Instructions to follow:
Wherever the string "must" appears in the entries below, return the line that holds it.

[Collected data]
——

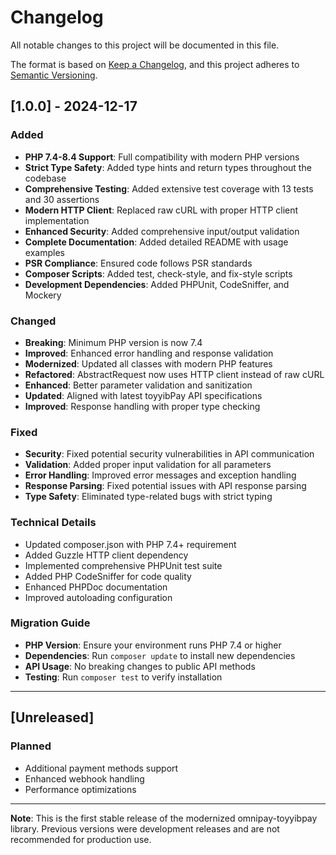 # Changelog

All notable changes to this project will be documented in this file.

The format is based on [Keep a Changelog](https://keepachangelog.com/en/1.0.0/),
and this project adheres to [Semantic Versioning](https://semver.org/spec/v2.0.0.html).

## [1.0.0] - 2024-12-17

### Added
- **PHP 7.4-8.4 Support**: Full compatibility with modern PHP versions
- **Strict Type Safety**: Added type hints and return types throughout the codebase
- **Comprehensive Testing**: Added extensive test coverage with 13 tests and 30 assertions
- **Modern HTTP Client**: Replaced raw cURL with proper HTTP client implementation
- **Enhanced Security**: Added comprehensive input/output validation
- **Complete Documentation**: Added detailed README with usage examples
- **PSR Compliance**: Ensured code follows PSR standards
- **Composer Scripts**: Added test, check-style, and fix-style scripts
- **Development Dependencies**: Added PHPUnit, CodeSniffer, and Mockery

### Changed
- **Breaking**: Minimum PHP version is now 7.4
- **Improved**: Enhanced error handling and response validation
- **Modernized**: Updated all classes with modern PHP features
- **Refactored**: AbstractRequest now uses HTTP client instead of raw cURL
- **Enhanced**: Better parameter validation and sanitization
- **Updated**: Aligned with latest toyyibPay API specifications
- **Improved**: Response handling with proper type checking

### Fixed
- **Security**: Fixed potential security vulnerabilities in API communication
- **Validation**: Added proper input validation for all parameters
- **Error Handling**: Improved error messages and exception handling
- **Response Parsing**: Fixed potential issues with API response parsing
- **Type Safety**: Eliminated type-related bugs with strict typing

### Technical Details
- Updated composer.json with PHP 7.4+ requirement
- Added Guzzle HTTP client dependency
- Implemented comprehensive PHPUnit test suite
- Added PHP CodeSniffer for code quality
- Enhanced PHPDoc documentation
- Improved autoloading configuration

### Migration Guide
- **PHP Version**: Ensure your environment runs PHP 7.4 or higher
- **Dependencies**: Run `composer update` to install new dependencies
- **API Usage**: No breaking changes to public API methods
- **Testing**: Run `composer test` to verify installation

---

## [Unreleased]

### Planned
- Additional payment methods support
- Enhanced webhook handling
- Performance optimizations

---

**Note**: This is the first stable release of the modernized omnipay-toyyibpay library.
Previous versions were development releases and are not recommended for production use.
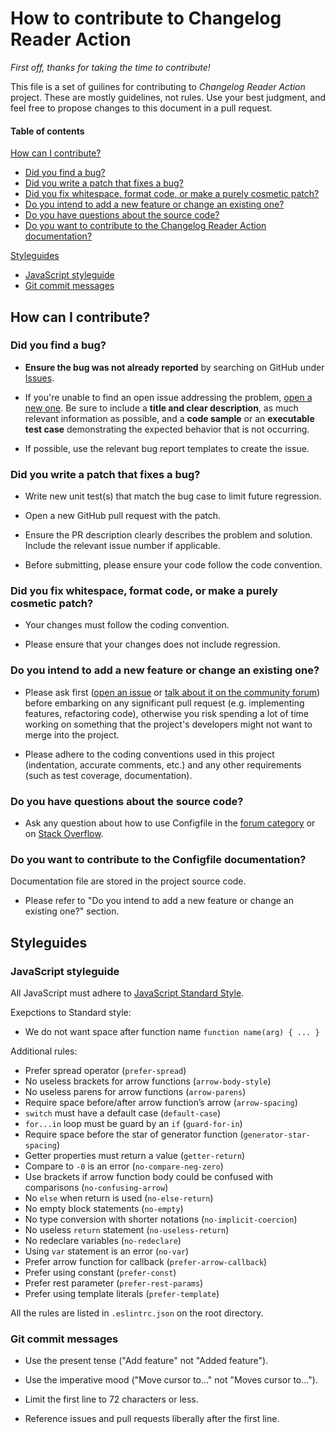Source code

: # How to contribute to Changelog Reader Action

*First off, thanks for taking the time to contribute!*

This file is a set of guilines for contributing to *Changelog Reader Action* project. These are mostly guidelines, not rules. Use your best judgment, and feel free to propose changes to this document in a pull request.

#### Table of contents

[How can I contribute?](#how-can-i-contribute)

* [Did you find a bug?](#did-you-find-a-bug)
* [Did you write a patch that fixes a bug?](#did-you-write-a-patch-that-fixes-a-bug)
* [Did you fix whitespace, format code, or make a purely cosmetic patch?](#did-you-fix-whitespace-format-code-or-make-a-purely-cosmetic-patch)
* [Do you intend to add a new feature or change an existing one?](#do-you-intend-to-add-a-new-feature-or-change-an-existing-one)
* [Do you have questions about the source code?](#do-you-have-questions-about-the-source-code)
* [Do you want to contribute to the Changelog Reader Action documentation?](#do-you-want-to-contribute-to-the-Configfile-documentation)

[Styleguides](#styleguides)

* [JavaScript styleguide](#javaScript-styleguide)
* [Git commit messages](#git-commit-messages)

## How can I contribute?

### Did you find a bug?

* **Ensure the bug was not already reported** by searching on GitHub under [Issues][Issues].

* If you're unable to find an open issue addressing the problem, [open a new one](https://github.com/mindsers/changelog-reader-action/issues/new). Be sure to include a **title and clear description**, as much relevant information as possible, and a **code sample** or an **executable test case** demonstrating the expected behavior that is not occurring.

* If possible, use the relevant bug report templates to create the issue.

### Did you write a patch that fixes a bug?

* Write new unit test(s) that match the bug case to limit future regression.

* Open a new GitHub pull request with the patch.

* Ensure the PR description clearly describes the problem and solution. Include the relevant issue number if applicable.

* Before submitting, please ensure your code follow the code convention.

### Did you fix whitespace, format code, or make a purely cosmetic patch?

* Your changes must follow the coding convention.

* Please ensure that your changes does not include regression.

### Do you intend to add a new feature or change an existing one?

* Please ask first ([open an issue][Issues] or [talk about it on the community forum][Forum]) before embarking on any significant pull request (e.g. implementing features, refactoring code), otherwise you risk spending a lot of time working on something that the project's developers might not want to merge into the project.

* Please adhere to the coding conventions used in this project (indentation, accurate comments, etc.) and any other requirements (such as test coverage, documentation).

### Do you have questions about the source code?

* Ask any question about how to use Configfile in the [forum category][Forum] or on [Stack Overflow](https://stackoverflow.com).

### Do you want to contribute to the Configfile documentation?

Documentation file are stored in the project source code.

* Please refer to "Do you intend to add a new feature or change an existing one?" section.

## Styleguides

### JavaScript styleguide

All JavaScript must adhere to [JavaScript Standard Style](https://standardjs.com).

Exepctions to Standard style:

* We do not want space after function name `function name(arg) { ... }`

Additional rules:

* Prefer spread operator (`prefer-spread`)
* No useless brackets for arrow functions (`arrow-body-style`)
* No useless parens for arrow functions (`arrow-parens`)
* Require space before/after arrow function’s arrow (`arrow-spacing`)
* `switch` must have a default case (`default-case`)
* `for...in` loop must be guard by an `if` (`guard-for-in`)
* Require space before the star of generator function (`generator-star-spacing`)
* Getter properties must return a value (`getter-return`)
* Compare to `-0` is an error (`no-compare-neg-zero`)
* Use brackets if arrow function body could be confused with comparisons (`no-confusing-arrow`)
* No `else` when return is used (`no-else-return`)
* No empty block statements (`no-empty`)
* No type conversion with shorter notations (`no-implicit-coercion`)
* No useless `return` statement (`no-useless-return`)
* No redeclare variables (`no-redeclare`)
* Using `var` statement is an error (`no-var`)
* Prefer arrow function for callback (`prefer-arrow-callback`)
* Prefer using constant (`prefer-const`)
* Prefer rest parameter (`prefer-rest-params`)
* Prefer using template literals (`prefer-template`)

All the rules are listed in `.eslintrc.json` on the root directory.

### Git commit messages

* Use the present tense ("Add feature" not "Added feature").

* Use the imperative mood ("Move cursor to..." not "Moves cursor to...").

* Limit the first line to 72 characters or less.

* Reference issues and pull requests liberally after the first line.


[Issues]: https://github.com/mindsers/changelog-reader-action/issues
[Forum]: https://community.nathanaelcherrier.com/c/open-source/changelog-reader-action/11
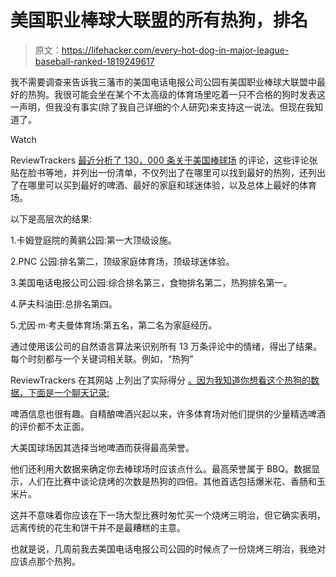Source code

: # 美国职业棒球大联盟的所有热狗，排名

> 原文：<https://lifehacker.com/every-hot-dog-in-major-league-baseball-ranked-1819249617>

我不需要调查来告诉我三藩市的美国电话电报公司公园有美国职业棒球大联盟中最好的热狗。我很可能会坐在某个不太高级的体育场里吃着一只不合格的狗时发表这一声明，但我没有事实(除了我自己详细的个人研究)来支持这一说法。但现在我知道了。

Watch

ReviewTrackers [最近分析了 130，000 条关于美国棒球场](https://www.reviewtrackers.com/fan-sentiment-best-baseball-stadiums/) 的评论，这些评论张贴在脸书等地，并列出一份清单，不仅列出了在哪里可以找到最好的热狗，还列出了在哪里可以买到最好的啤酒、最好的家庭和球迷体验，以及总体上最好的体育场。

以下是高层次的结果:

1.卡姆登庭院的黄鹂公园:第一大顶级设施。

2.PNC 公园:排名第二，顶级家庭体育场，顶级球迷体验。

3.美国电话电报公司公园:综合排名第三，食物排名第二，热狗排名第一。

4.萨夫科油田:总排名第四。

5.尤因·m·考夫曼体育场:第五名，第二名为家庭经历。

通过使用该公司的自然语言算法来识别所有 13 万条评论中的情绪，得出了结果。每个时刻都与一个关键词相关联。例如，“热狗”

ReviewTrackers 在其网站 上列出了实际得分 [。因为我知道你想看这个热狗的数据，下面是一个聊天记录:](https://www.reviewtrackers.com/fan-sentiment-best-baseball-stadiums/) 

啤酒信息也很有趣。自精酿啤酒兴起以来，许多体育场对他们提供的少量精选啤酒的评价都不太正面。

大美国球场因其选择当地啤酒而获得最高荣誉。

他们还利用大数据来确定你去棒球场时应该点什么。最高荣誉属于 BBQ。数据显示，人们在比赛中谈论烧烤的次数是热狗的四倍。其他首选包括爆米花、香肠和玉米片。

这并不意味着你应该在下一场大型比赛时匆忙买一个烧烤三明治，但它确实表明，远离传统的花生和饼干并不是最糟糕的主意。

也就是说，几周前我去美国电话电报公司公园的时候点了一份烧烤三明治，我绝对应该点那个热狗。
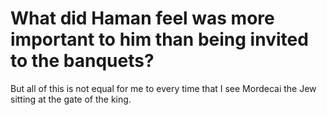 # What did Haman feel was more important to him than being invited to the banquets?

But all of this is not equal for me to every time that I see Mordecai the Jew sitting at the gate of the king.
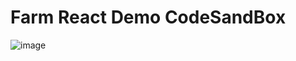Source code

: # Farm React Demo CodeSandBox

![image](https://github.com/user-attachments/assets/c2db048f-b718-41b2-9049-50eb298c7388)
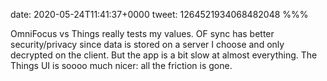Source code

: date: 2020-05-24T11:41:37+0000
tweet: 1264521934068482048
%%%

OmniFocus vs Things really tests my values. OF sync has better security/privacy since data is stored on a server I choose and only decrypted on the client. But the app is a bit slow at almost everything. The Things UI is soooo much nicer: all the friction is gone.
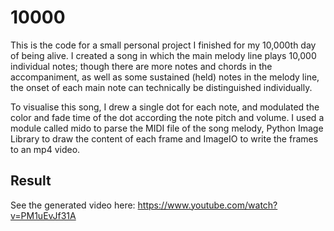# 10000

This is the code for a small personal project I finished for my
10,000th day of being alive. I created a song in which the main
melody line plays 10,000 individual notes; though there are more
notes and chords in the accompaniment, as well as some sustained (held)
notes in the melody line, the onset of each main note can technically
be distinguished individually.

To visualise this song, I drew a single dot for each note, and modulated
the color and fade time of the dot according the note pitch and volume.
I used a module called mido to parse the MIDI file of the song melody,
Python Image Library to draw the content of each frame and ImageIO to
write the frames to an mp4 video.

## Result
See the generated video here:
https://www.youtube.com/watch?v=PM1uEvJf31A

——

Answer for this exercise:
* Your changes must follow the coding convention.
All JavaScript must adhere to [JavaScript Standard Style](https://standardjs.com).
* `switch` must have a default case (`default-case`)
* `for...in` loop must be guard by an `if` (`guard-for-in`)
* Getter properties must return a value (`getter-return`)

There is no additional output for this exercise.